NOTE: Shutdown of systems prior to power-off begins Monday 6/10/19 6PM
Each year our primary data center, MGHPCC (Holyoke), performs a full power shutdown for electrical maintenance. This requires us to power down all FASRC systems at MGHPCC starting the evening before. It also allows us a window to fit in maintenance that would otherwise require us shutting off various resources during normal operations. Note that this power event will mean the termination of all running jobs as power to the entire facility will be out.
- June 10th - Evening Before 6PM: All running jobs will be terminated and we will begin powering down all devices at MGHPCC/Holyoke.
- June 11th - Day Of: Power will be out the entire day as MGHPCC performs their work.
- June 12th - Following Day: We will perform yearly maintenance tasks after power-up begins and expect to be back to normal operations by approximately 8PM.
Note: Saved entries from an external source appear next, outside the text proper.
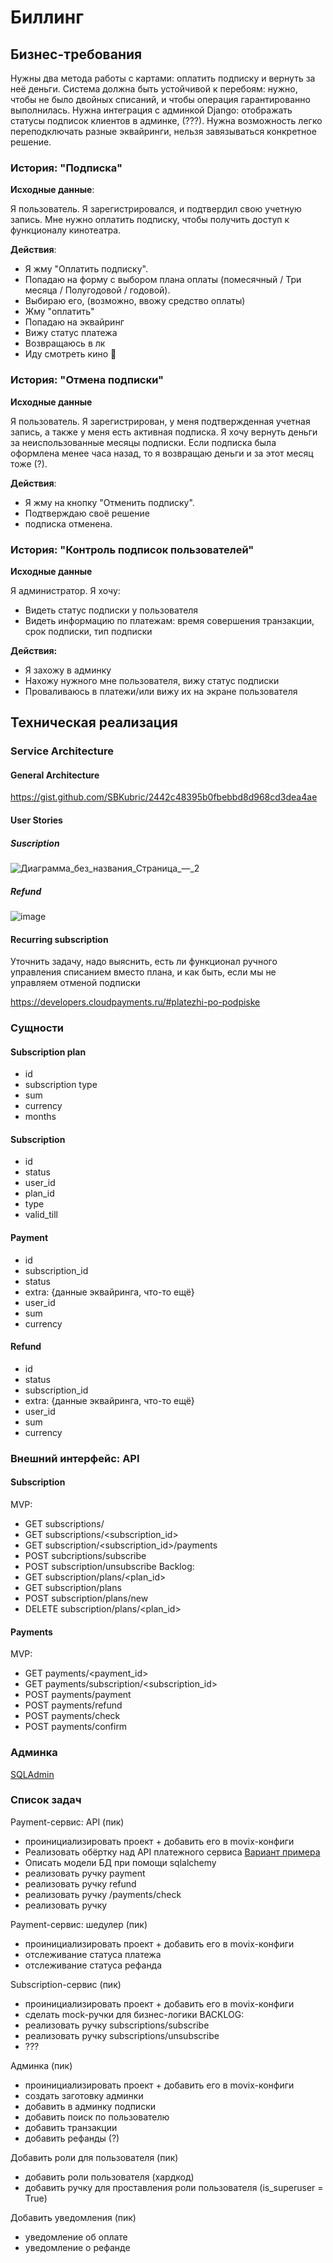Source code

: # Биллинг

## Бизнес-требования

Нужны два метода работы с картами: оплатить подписку и вернуть за неё деньги. 
Система должна быть устойчивой к перебоям: нужно, 
чтобы не было двойных списаний, и чтобы операция гарантированно выполнилась. 
Нужна интеграция с админкой Django: отображать статусы подписок клиентов в админке, (???).
Нужна возможность легко переподключать разные эквайринги, нельзя завязываться конкретное решение.

### История: "Подписка"
**Исходные данные**:

Я пользователь. Я зарегистрировался, и подтвердил свою учетную запись. 
Мне нужно оплатить подписку, чтобы получить доступ к функционалу кинотеатра.

**Действия**: 

- Я жму "Оплатить подписку".
- Попадаю на форму с выбором плана оплаты (помесячный / Три месяца / Полугодовой / годовой).
- Выбираю его, (возможно, ввожу средство оплаты)
- Жму "оплатить"
- Попадаю на эквайринг
- Вижу статус платежа
- Возвращаюсь в лк
- Иду смотреть кино 🎥

### История: "Отмена подписки"

**Исходные данные**

Я пользователь. Я зарегистрирован, у меня подтвержденная учетная запись, 
а также у меня есть активная подписка.
Я хочу вернуть деньги за неиспользованные месяцы подписки.
Если подписка была оформлена менее часа назад, то я возвращаю деньги и за этот месяц тоже (?).

**Действия**:

- Я жму на кнопку "Отменить подписку". 
- Подтверждаю своё решение
- подписка отменена.

### История: "Контроль подписок пользователей"

**Исходные данные**

Я администратор. Я хочу:

- Видеть статус подписки у пользователя
- Видеть информацию по платежам: время совершения транзакции, срок подписки, тип подписки

**Действия:**

- Я захожу в админку
- Нахожу нужного мне пользователя, вижу статус подписки
- Проваливаюсь в платежи/или вижу их на экране пользователя

## Техническая реализация

### Service Architecture

#### General Architecture

https://gist.github.com/SBKubric/2442c48395b0fbebbd8d968cd3dea4ae

#### User Stories
##### Suscription
![Диаграмма_без_названия_Страница_—_2](https://user-images.githubusercontent.com/5788811/269678885-467a0ebe-c776-46cf-aff0-b0162583d070.jpg)

##### Refund
![image](https://user-images.githubusercontent.com/5788811/270385919-937b7f55-4dff-4704-9b2b-d22973a6fe53.png)

#### Recurring subscription

Уточнить задачу, надо выяснить, есть ли функционал ручного управления списанием вместо плана, и как быть, если мы не управляем отменой подписки

https://developers.cloudpayments.ru/#platezhi-po-podpiske

### Сущности

#### Subscription plan

- id
- subscription type
- sum
- currency
- months

#### Subscription

- id
- status
- user_id
- plan_id
- type
- valid_till

#### Payment

- id
- subscription_id
- status
- extra: {данные эквайринга, что-то ещё}
- user_id
- sum
- currency

#### Refund

- id
- status
- subscription_id
- extra: {данные эквайринга, что-то ещё}
- user_id
- sum
- currency

### Внешний интерфейс: API

#### Subscription
MVP:
- GET subscriptions/
- GET subscriptions/<subscription_id>
- GET subscription/<subscription_id>/payments
- POST subcriptions/subscribe
- POST subscription/unsubscribe
Backlog:
- GET subscription/plans/<plan_id>
- GET subscription/plans
- POST subscription/plans/new
- DELETE subscription/plans/<plan_id>

#### Payments
MVP:
- GET payments/<payment_id>
- GET payments/subscription/<subscription_id>
- POST payments/payment
- POST payments/refund
- POST payments/check
- POST payments/confirm

### Админка

[SQLAdmin](https://aminalaee.dev/sqladmin/)

### Список задач

Payment-сервис: API (пик)
- проинициализировать проект + добавить его в movix-конфиги
- Реализовать обёртку над API платежного сервиса [Вариант примера](https://github.com/antidasoftware/cloudpayments-python-client/tree/master/cloudpayments)
- Описать модели БД при помощи sqlalchemy
- реализовать ручку payment
- реализовать ручку refund
- реализовать ручку /payments/check
- реализовать ручку

Payment-сервис: шедулер (пик)
- проинициализировать проект + добавить его в movix-конфиги
- отслеживание статуса платежа
- отслеживание статуса рефанда

Subscription-сервис (пик)
- проинициализировать проект + добавить его в movix-конфиги
- сделать mock-ручки для бизнес-логики
BACKLOG:
- реализовать ручку subscriptions/subscribe
- реализовать ручку subscriptions/unsubscribe
- ???

Админка (пик)
- проинициализировать проект + добавить его в movix-конфиги
- создать заготовку админки
- добавить в админку подписки
- добавить поиск по пользователю
- добавить транзакции
- добавить рефанды (?)

Добавить роли для пользователя (пик)
- добавить роли пользователя (хардкод)
- добавить ручку для проставления роли пользователя (is_superuser = True)

Добавить уведомления (пик)
- уведомление об оплате
- уведомление о рефанде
- - No Office Hours 6/11 (HCSPH) or 6/12 (Main Campus)
WHAT IS AFFECTED
- Resources in Holyoke will be affected for the duration of the event. This includes the compute cluster, scheduler, scratchlfs, storage, and other devices housed at MGHPCC/Holyoke.
- Resources in Boston and Cambridge, including storage, will also be affected during yearly maintenance work. Please plan accordingly as all resources will be affected at some point during the event.
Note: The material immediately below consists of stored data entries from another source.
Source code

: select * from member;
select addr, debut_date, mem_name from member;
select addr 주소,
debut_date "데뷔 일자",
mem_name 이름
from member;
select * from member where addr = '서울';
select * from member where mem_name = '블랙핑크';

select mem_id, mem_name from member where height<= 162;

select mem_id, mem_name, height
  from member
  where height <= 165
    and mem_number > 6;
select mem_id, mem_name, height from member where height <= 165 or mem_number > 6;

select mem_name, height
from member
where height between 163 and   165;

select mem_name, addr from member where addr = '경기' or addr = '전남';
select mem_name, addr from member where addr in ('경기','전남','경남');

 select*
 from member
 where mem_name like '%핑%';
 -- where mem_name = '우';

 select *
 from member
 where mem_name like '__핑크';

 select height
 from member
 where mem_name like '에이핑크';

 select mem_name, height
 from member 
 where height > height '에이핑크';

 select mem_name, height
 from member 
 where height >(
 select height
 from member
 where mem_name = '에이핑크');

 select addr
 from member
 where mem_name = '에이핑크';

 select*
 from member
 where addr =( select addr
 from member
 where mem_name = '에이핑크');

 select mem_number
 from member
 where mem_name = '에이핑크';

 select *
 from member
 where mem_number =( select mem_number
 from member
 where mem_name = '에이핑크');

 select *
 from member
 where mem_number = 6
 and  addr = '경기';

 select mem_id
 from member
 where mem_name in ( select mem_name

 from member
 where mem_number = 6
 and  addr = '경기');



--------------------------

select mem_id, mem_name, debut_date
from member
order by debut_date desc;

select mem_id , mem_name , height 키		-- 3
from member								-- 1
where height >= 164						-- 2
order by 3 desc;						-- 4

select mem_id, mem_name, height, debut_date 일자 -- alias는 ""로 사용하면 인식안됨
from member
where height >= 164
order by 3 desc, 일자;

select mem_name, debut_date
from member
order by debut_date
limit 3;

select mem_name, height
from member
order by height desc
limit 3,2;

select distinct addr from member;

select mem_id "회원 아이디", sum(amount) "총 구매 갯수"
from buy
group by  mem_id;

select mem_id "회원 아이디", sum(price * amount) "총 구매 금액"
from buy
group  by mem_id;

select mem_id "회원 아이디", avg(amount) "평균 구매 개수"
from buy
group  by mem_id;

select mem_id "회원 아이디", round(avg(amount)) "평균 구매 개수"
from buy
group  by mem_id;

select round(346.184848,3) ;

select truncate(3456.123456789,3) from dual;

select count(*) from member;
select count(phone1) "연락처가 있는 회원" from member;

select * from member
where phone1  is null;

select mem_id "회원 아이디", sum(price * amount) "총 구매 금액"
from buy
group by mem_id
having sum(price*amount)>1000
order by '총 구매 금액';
- Software modules: See below. (If you run jobs, please read!)
- NO office hours on Wednesday 6/12
- The help ticket system will be updated 6/11 and will be down periodically . Please see: https://status.rc.fas.harvard.edu on 6/11
SOFTWARE MODULES - !! IF YOU SUBMIT JOBS, PLEASE READ !!
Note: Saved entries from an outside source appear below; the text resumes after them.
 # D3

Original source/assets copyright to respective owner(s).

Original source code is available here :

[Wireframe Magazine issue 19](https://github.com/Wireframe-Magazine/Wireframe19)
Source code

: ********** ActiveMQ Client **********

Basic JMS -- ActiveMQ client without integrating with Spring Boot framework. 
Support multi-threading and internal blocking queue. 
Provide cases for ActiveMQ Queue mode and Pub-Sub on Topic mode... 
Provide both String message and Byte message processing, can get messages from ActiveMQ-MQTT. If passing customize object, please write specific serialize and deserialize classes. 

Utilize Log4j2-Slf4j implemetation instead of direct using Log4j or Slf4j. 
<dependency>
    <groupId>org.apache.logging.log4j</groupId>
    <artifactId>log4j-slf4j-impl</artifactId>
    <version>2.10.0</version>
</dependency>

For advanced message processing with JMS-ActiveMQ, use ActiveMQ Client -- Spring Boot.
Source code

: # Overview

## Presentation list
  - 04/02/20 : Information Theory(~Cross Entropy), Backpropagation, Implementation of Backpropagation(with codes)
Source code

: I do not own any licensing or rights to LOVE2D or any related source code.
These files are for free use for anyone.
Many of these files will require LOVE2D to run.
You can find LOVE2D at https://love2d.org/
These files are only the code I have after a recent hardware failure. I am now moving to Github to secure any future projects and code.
For best interoperability of EasyBuild based modules with existing software modules, please use complete module names and versions to make sure the correct software modules are loaded in your user environment.
module load intel/17.0.4-fasrc01
module load intelit will load intel from EasyBuild space and break your workflow.
COMPUTE OS UPDATE
During this event, once basic power is available to us, we will also be upgrading all compute nodes to the latest CentOS. The is a minor version update. No impact after upgrade is expected.
- LNET router rebuild and Lustre upgrade - Lustre (LFS) filesystems affected across the board
- Infiniband (fiber networking) updates
- OS update on all compute nodes
- Add Easybuild modules to default module path
- Cuda drivers upgrade, DGX1 firmware updates
- Physical move of several servers - Transparent to users once complete
- Firewall upgrade - Network affected, transparent to users once complete
- Re-cabling of various storage systems
Reminder: During the downtime, all jobs still running will be terminated on the evening of 6/10/19. As power will be out at MGHPCC, jobs cannot be paused. They must be stopped before we begin power-down.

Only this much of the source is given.